At twenty-five, Odelle is seven years younger than me, so I try to make allowances but, sometimes, being with her feels like someone scraping sandpaper over every one of my nerve endings.
Odelle is an habituée of psychiatric institutions. If mental clinics gave loyalty points, she’d have the free drink, the coffee maker and the spa weekend. ‘There isn’t anything I don’t know,’ she announced as she shepherded me from room to room. Psychiatric patients tend to form different tribes, Odelle told me. The Emos, like Charlie, for whom life is a deep, dark void; EDies, like Odelle, battling eating disorders, swapping tips on how to bulk up on water to cheat the scales, vying with each other over concave stomachs and thigh gaps; addicts of all persuasions; OCDs, like Sofia, with their habits and their tics and their obsessive thoughts running on a loop; bipolars, like Nina, veering from comatose to manic, on a perpetual emotional bungee jump. And then there are the rest. All damaged in our own way.
‘Where do you fit?’ Odelle wanted to know.
I thought of telling her about Emily, but the words built up, unsaid, in my mouth until I feared I would choke.
‘It’s complicated.’
Sofia was crying, big sobs that tore from her lungs.
Odelle had introduced me to her earlier that first evening, explaining that she had the room next to mine.

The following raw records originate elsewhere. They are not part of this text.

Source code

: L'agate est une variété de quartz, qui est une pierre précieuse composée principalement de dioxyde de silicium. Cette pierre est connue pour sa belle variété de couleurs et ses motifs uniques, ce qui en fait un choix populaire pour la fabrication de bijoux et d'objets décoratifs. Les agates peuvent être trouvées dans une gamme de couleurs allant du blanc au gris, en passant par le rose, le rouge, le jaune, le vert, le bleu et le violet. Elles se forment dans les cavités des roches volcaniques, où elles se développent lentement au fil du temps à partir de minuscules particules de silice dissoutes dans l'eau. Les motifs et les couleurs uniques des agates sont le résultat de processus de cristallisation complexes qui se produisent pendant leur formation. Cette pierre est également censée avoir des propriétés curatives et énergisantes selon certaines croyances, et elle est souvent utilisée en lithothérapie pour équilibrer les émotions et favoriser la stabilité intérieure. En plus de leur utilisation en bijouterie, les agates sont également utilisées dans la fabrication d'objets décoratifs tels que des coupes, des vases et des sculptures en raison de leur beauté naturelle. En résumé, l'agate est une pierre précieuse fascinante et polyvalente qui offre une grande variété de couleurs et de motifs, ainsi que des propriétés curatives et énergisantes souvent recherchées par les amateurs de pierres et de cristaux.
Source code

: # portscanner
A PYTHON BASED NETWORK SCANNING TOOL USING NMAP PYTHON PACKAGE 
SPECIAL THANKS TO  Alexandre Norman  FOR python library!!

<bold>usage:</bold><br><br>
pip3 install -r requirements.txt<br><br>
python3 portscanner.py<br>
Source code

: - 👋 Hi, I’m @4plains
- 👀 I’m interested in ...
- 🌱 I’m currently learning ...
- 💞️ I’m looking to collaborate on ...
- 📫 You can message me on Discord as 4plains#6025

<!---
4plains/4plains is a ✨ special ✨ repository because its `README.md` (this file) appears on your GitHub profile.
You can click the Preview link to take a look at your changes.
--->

That night, I lay in my bed listening to her and wishing I was back in my own bed in our first-floor flat in Haringey, north London, with Danny’s arm around me, my face buried in his chest.
On the days we both worked in London, I used to get up earlier than him to catch a train to my job as a publicist for a children’s book publisher. Danny would still be in bed when I left for work. Lying awake in my room at The Meadows, listening to Sofia through the wall, I remembered how he used to look so alone in that big bed, his arm flung out, reaching for a me who was no longer there.
Now when he comes to visit it’s as if he’s a stranger.